Patient Positioning and Draping

Positioning of the patient depends upon the laparoscopic procedure to be performed. Most pelvic laparoscopic procedures are performed with the patient in a supine, low-lithotomy position with the arms secured at the sides of the body. In contrast, upper tract laparoscopic procedures are performed with the patient in the flank position.

In the lateral position, all bony prominences must be carefully padded. The patient is securely fastened on the operating table by two to three circumferential wraps of a 6 inch cloth adhesive tape and a belt. In the lateral position, the bottom leg is flexed approximately 45° while the upper leg is kept straight; two to three pillows are placed between the legs as a cushion and also to elevate the upper leg so that it is on the same level as the flank, thereby obviating any undue stretch on the sciatic nerve. Similarly, an axillary roll is positioned below the dependant axilla to prevent brachial plexus injury. The head and upper extremities are placed in a neutral position. We prefer the use of a double arm board for positioning the upper extremities. Application of active warming systems may prevent hypothermia should a lengthy laparoscopic procedure be anticipated. Similarly, use of pneumatic compression stockings is helpful in minimizing postoperative thromboembolic events.
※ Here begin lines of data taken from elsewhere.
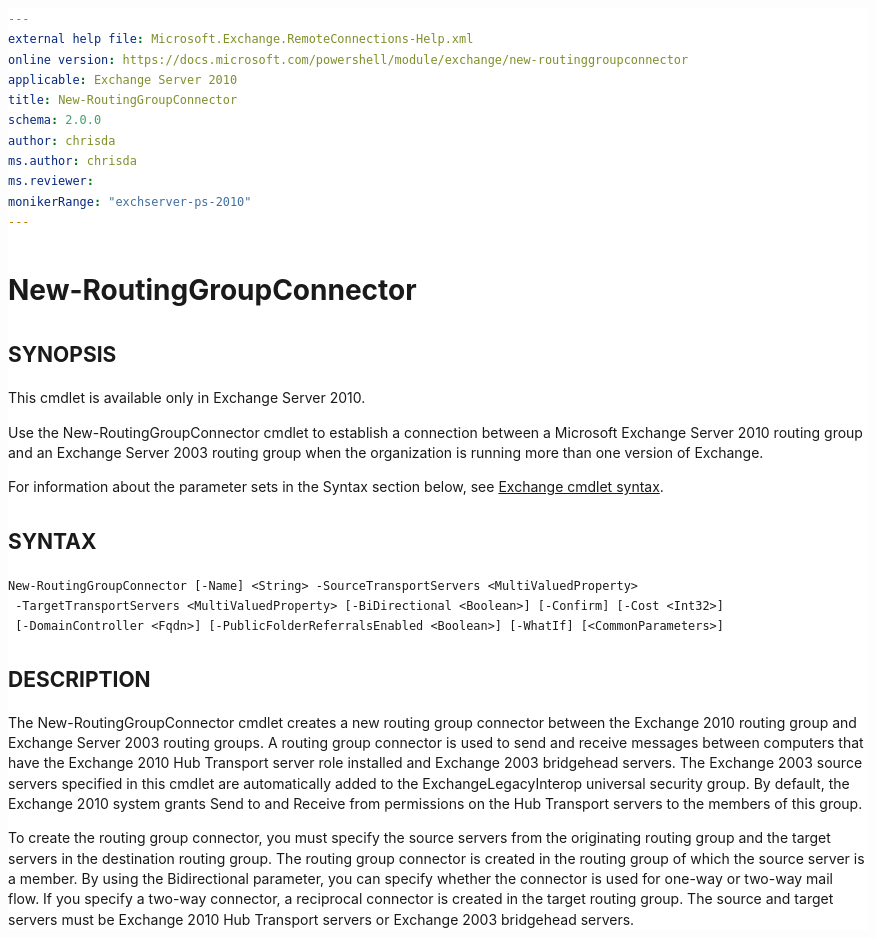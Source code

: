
 ```yaml
---
external help file: Microsoft.Exchange.RemoteConnections-Help.xml
online version: https://docs.microsoft.com/powershell/module/exchange/new-routinggroupconnector
applicable: Exchange Server 2010
title: New-RoutingGroupConnector
schema: 2.0.0
author: chrisda
ms.author: chrisda
ms.reviewer:
monikerRange: "exchserver-ps-2010"
---
```


# New-RoutingGroupConnector

## SYNOPSIS
This cmdlet is available only in Exchange Server 2010.

Use the New-RoutingGroupConnector cmdlet to establish a connection between a Microsoft Exchange Server 2010 routing group and an Exchange Server 2003 routing group when the organization is running more than one version of Exchange.

For information about the parameter sets in the Syntax section below, see [Exchange cmdlet syntax](https://docs.microsoft.com/powershell/exchange/exchange-cmdlet-syntax).

## SYNTAX

```
New-RoutingGroupConnector [-Name] <String> -SourceTransportServers <MultiValuedProperty>
 -TargetTransportServers <MultiValuedProperty> [-BiDirectional <Boolean>] [-Confirm] [-Cost <Int32>]
 [-DomainController <Fqdn>] [-PublicFolderReferralsEnabled <Boolean>] [-WhatIf] [<CommonParameters>]
```

## DESCRIPTION
The New-RoutingGroupConnector cmdlet creates a new routing group connector between the Exchange 2010 routing group and Exchange Server 2003 routing groups. A routing group connector is used to send and receive messages between computers that have the Exchange 2010 Hub Transport server role installed and Exchange 2003 bridgehead servers. The Exchange 2003 source servers specified in this cmdlet are automatically added to the ExchangeLegacyInterop universal security group. By default, the Exchange 2010 system grants Send to and Receive from permissions on the Hub Transport servers to the members of this group.

To create the routing group connector, you must specify the source servers from the originating routing group and the target servers in the destination routing group. The routing group connector is created in the routing group of which the source server is a member. By using the Bidirectional parameter, you can specify whether the connector is used for one-way or two-way mail flow. If you specify a two-way connector, a reciprocal connector is created in the target routing group. The source and target servers must be Exchange 2010 Hub Transport servers or Exchange 2003 bridgehead servers.
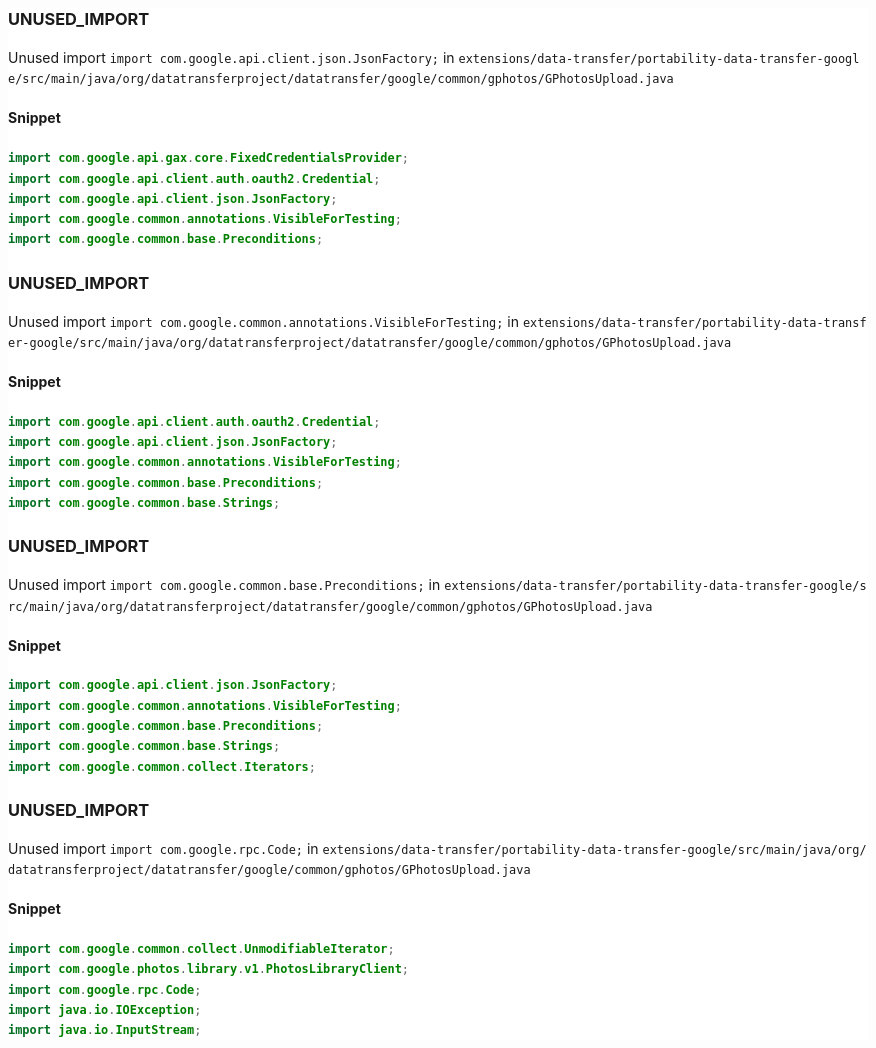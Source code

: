 ### UNUSED_IMPORT
Unused import `import com.google.api.client.json.JsonFactory;`
in `extensions/data-transfer/portability-data-transfer-google/src/main/java/org/datatransferproject/datatransfer/google/common/gphotos/GPhotosUpload.java`
#### Snippet
```java
import com.google.api.gax.core.FixedCredentialsProvider;
import com.google.api.client.auth.oauth2.Credential;
import com.google.api.client.json.JsonFactory;
import com.google.common.annotations.VisibleForTesting;
import com.google.common.base.Preconditions;
```

### UNUSED_IMPORT
Unused import `import com.google.common.annotations.VisibleForTesting;`
in `extensions/data-transfer/portability-data-transfer-google/src/main/java/org/datatransferproject/datatransfer/google/common/gphotos/GPhotosUpload.java`
#### Snippet
```java
import com.google.api.client.auth.oauth2.Credential;
import com.google.api.client.json.JsonFactory;
import com.google.common.annotations.VisibleForTesting;
import com.google.common.base.Preconditions;
import com.google.common.base.Strings;
```

### UNUSED_IMPORT
Unused import `import com.google.common.base.Preconditions;`
in `extensions/data-transfer/portability-data-transfer-google/src/main/java/org/datatransferproject/datatransfer/google/common/gphotos/GPhotosUpload.java`
#### Snippet
```java
import com.google.api.client.json.JsonFactory;
import com.google.common.annotations.VisibleForTesting;
import com.google.common.base.Preconditions;
import com.google.common.base.Strings;
import com.google.common.collect.Iterators;
```

### UNUSED_IMPORT
Unused import `import com.google.rpc.Code;`
in `extensions/data-transfer/portability-data-transfer-google/src/main/java/org/datatransferproject/datatransfer/google/common/gphotos/GPhotosUpload.java`
#### Snippet
```java
import com.google.common.collect.UnmodifiableIterator;
import com.google.photos.library.v1.PhotosLibraryClient;
import com.google.rpc.Code;
import java.io.IOException;
import java.io.InputStream;
```
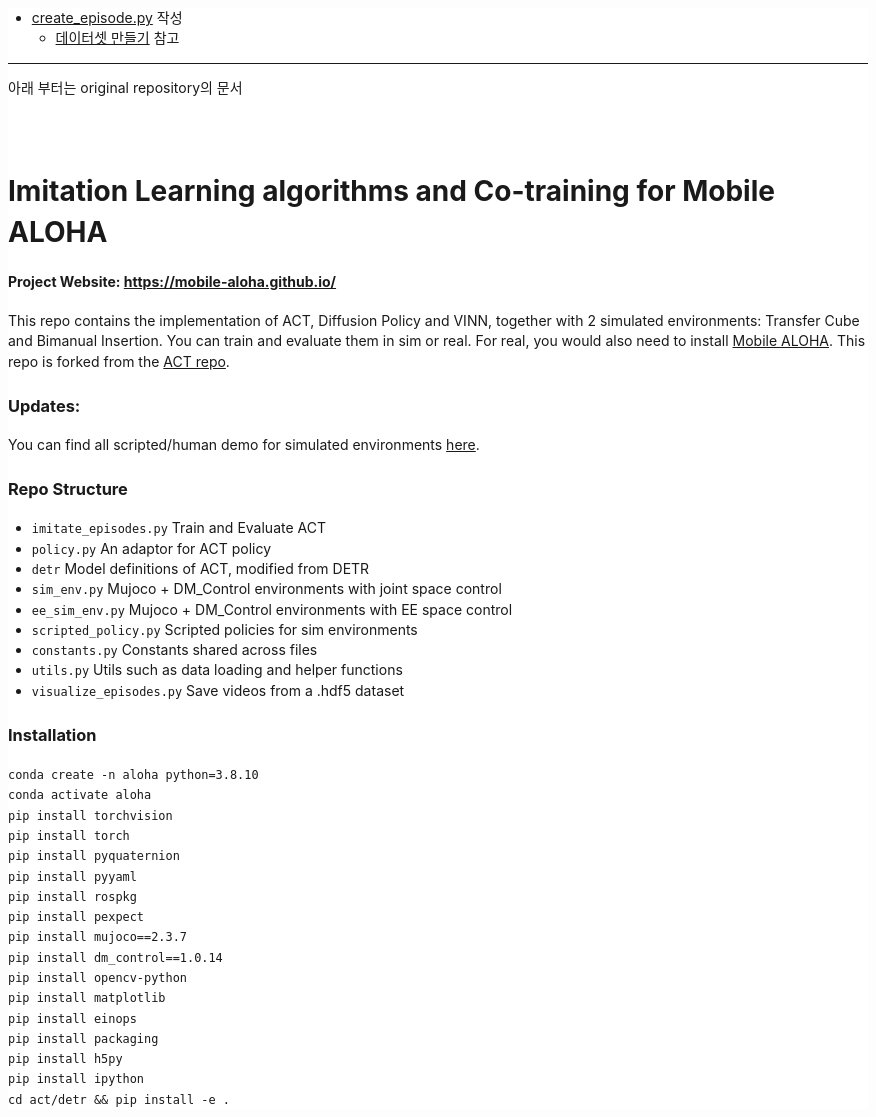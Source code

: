 - [create_episode.py](./create_episode.py) 작성
    * [데이터셋 만들기](#데이터셋-만들기) 참고


---
아래 부터는 original repository의 문서


</br>

# Imitation Learning algorithms and Co-training for Mobile ALOHA


#### Project Website: https://mobile-aloha.github.io/

This repo contains the implementation of ACT, Diffusion Policy and VINN, together with 2 simulated environments:
Transfer Cube and Bimanual Insertion. You can train and evaluate them in sim or real.
For real, you would also need to install [Mobile ALOHA](https://github.com/MarkFzp/mobile-aloha). This repo is forked from the [ACT repo](https://github.com/tonyzhaozh/act).

### Updates:
You can find all scripted/human demo for simulated environments [here](https://drive.google.com/drive/folders/1gPR03v05S1xiInoVJn7G7VJ9pDCnxq9O?usp=share_link).


### Repo Structure
- ``imitate_episodes.py`` Train and Evaluate ACT
- ``policy.py`` An adaptor for ACT policy
- ``detr`` Model definitions of ACT, modified from DETR
- ``sim_env.py`` Mujoco + DM_Control environments with joint space control
- ``ee_sim_env.py`` Mujoco + DM_Control environments with EE space control
- ``scripted_policy.py`` Scripted policies for sim environments
- ``constants.py`` Constants shared across files
- ``utils.py`` Utils such as data loading and helper functions
- ``visualize_episodes.py`` Save videos from a .hdf5 dataset


### Installation

    conda create -n aloha python=3.8.10
    conda activate aloha
    pip install torchvision
    pip install torch
    pip install pyquaternion
    pip install pyyaml
    pip install rospkg
    pip install pexpect
    pip install mujoco==2.3.7
    pip install dm_control==1.0.14
    pip install opencv-python
    pip install matplotlib
    pip install einops
    pip install packaging
    pip install h5py
    pip install ipython
    cd act/detr && pip install -e .
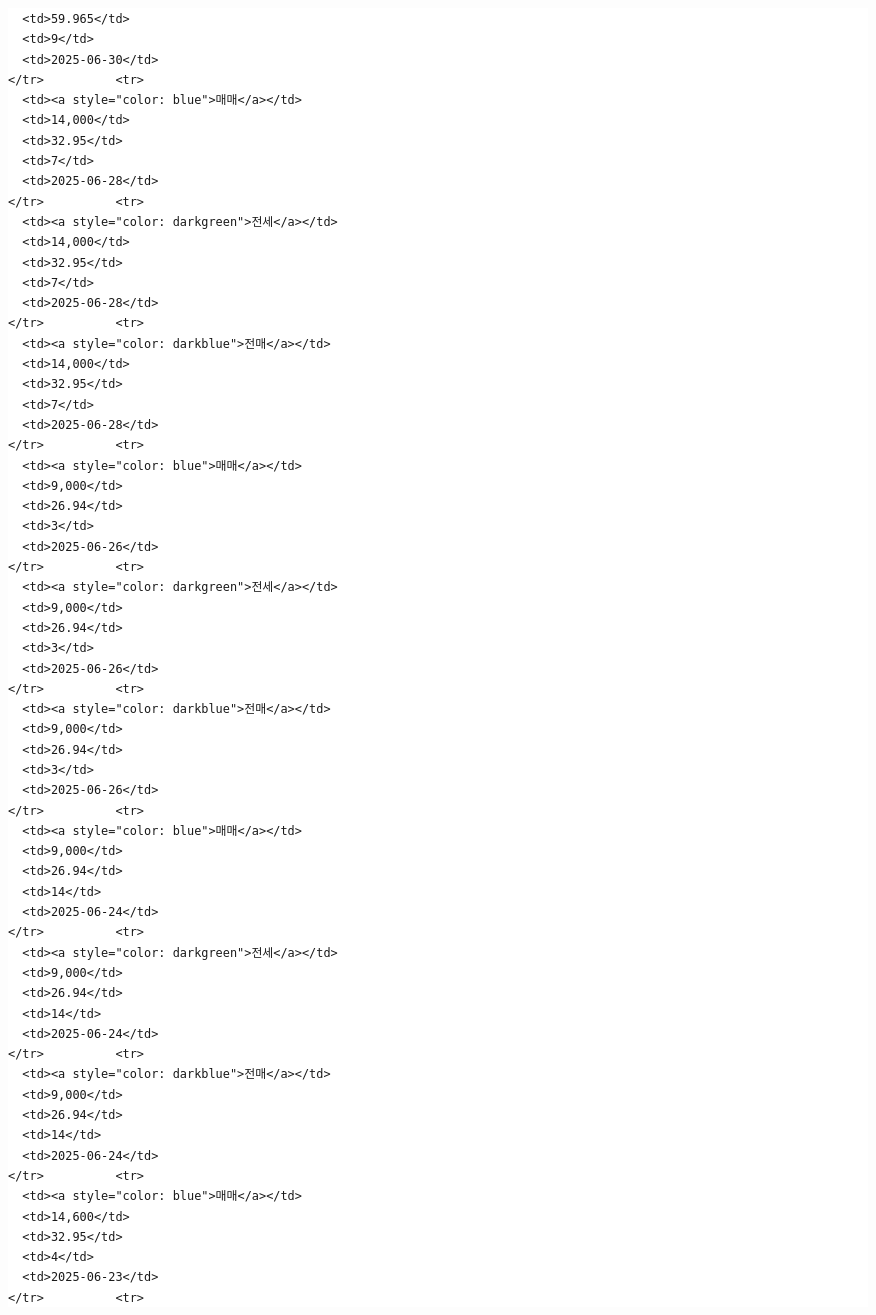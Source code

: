       <td>59.965</td>
      <td>9</td>
      <td>2025-06-30</td>
    </tr>          <tr>
      <td><a style="color: blue">매매</a></td>
      <td>14,000</td>
      <td>32.95</td>
      <td>7</td>
      <td>2025-06-28</td>
    </tr>          <tr>
      <td><a style="color: darkgreen">전세</a></td>
      <td>14,000</td>
      <td>32.95</td>
      <td>7</td>
      <td>2025-06-28</td>
    </tr>          <tr>
      <td><a style="color: darkblue">전매</a></td>
      <td>14,000</td>
      <td>32.95</td>
      <td>7</td>
      <td>2025-06-28</td>
    </tr>          <tr>
      <td><a style="color: blue">매매</a></td>
      <td>9,000</td>
      <td>26.94</td>
      <td>3</td>
      <td>2025-06-26</td>
    </tr>          <tr>
      <td><a style="color: darkgreen">전세</a></td>
      <td>9,000</td>
      <td>26.94</td>
      <td>3</td>
      <td>2025-06-26</td>
    </tr>          <tr>
      <td><a style="color: darkblue">전매</a></td>
      <td>9,000</td>
      <td>26.94</td>
      <td>3</td>
      <td>2025-06-26</td>
    </tr>          <tr>
      <td><a style="color: blue">매매</a></td>
      <td>9,000</td>
      <td>26.94</td>
      <td>14</td>
      <td>2025-06-24</td>
    </tr>          <tr>
      <td><a style="color: darkgreen">전세</a></td>
      <td>9,000</td>
      <td>26.94</td>
      <td>14</td>
      <td>2025-06-24</td>
    </tr>          <tr>
      <td><a style="color: darkblue">전매</a></td>
      <td>9,000</td>
      <td>26.94</td>
      <td>14</td>
      <td>2025-06-24</td>
    </tr>          <tr>
      <td><a style="color: blue">매매</a></td>
      <td>14,600</td>
      <td>32.95</td>
      <td>4</td>
      <td>2025-06-23</td>
    </tr>          <tr>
Previous incisions and scars and the surface anatomy is clearly marked prior to surgical preparation, and draping is commenced.

Before major laparoscopic procedures, a naso- or orogastric tube and a Foley catheter are usually placed to decompress the stomach and bladder, respectively, thereby decreasing the chance of injury of abdominal contents during insertion of the Veress needle and the initial trocar.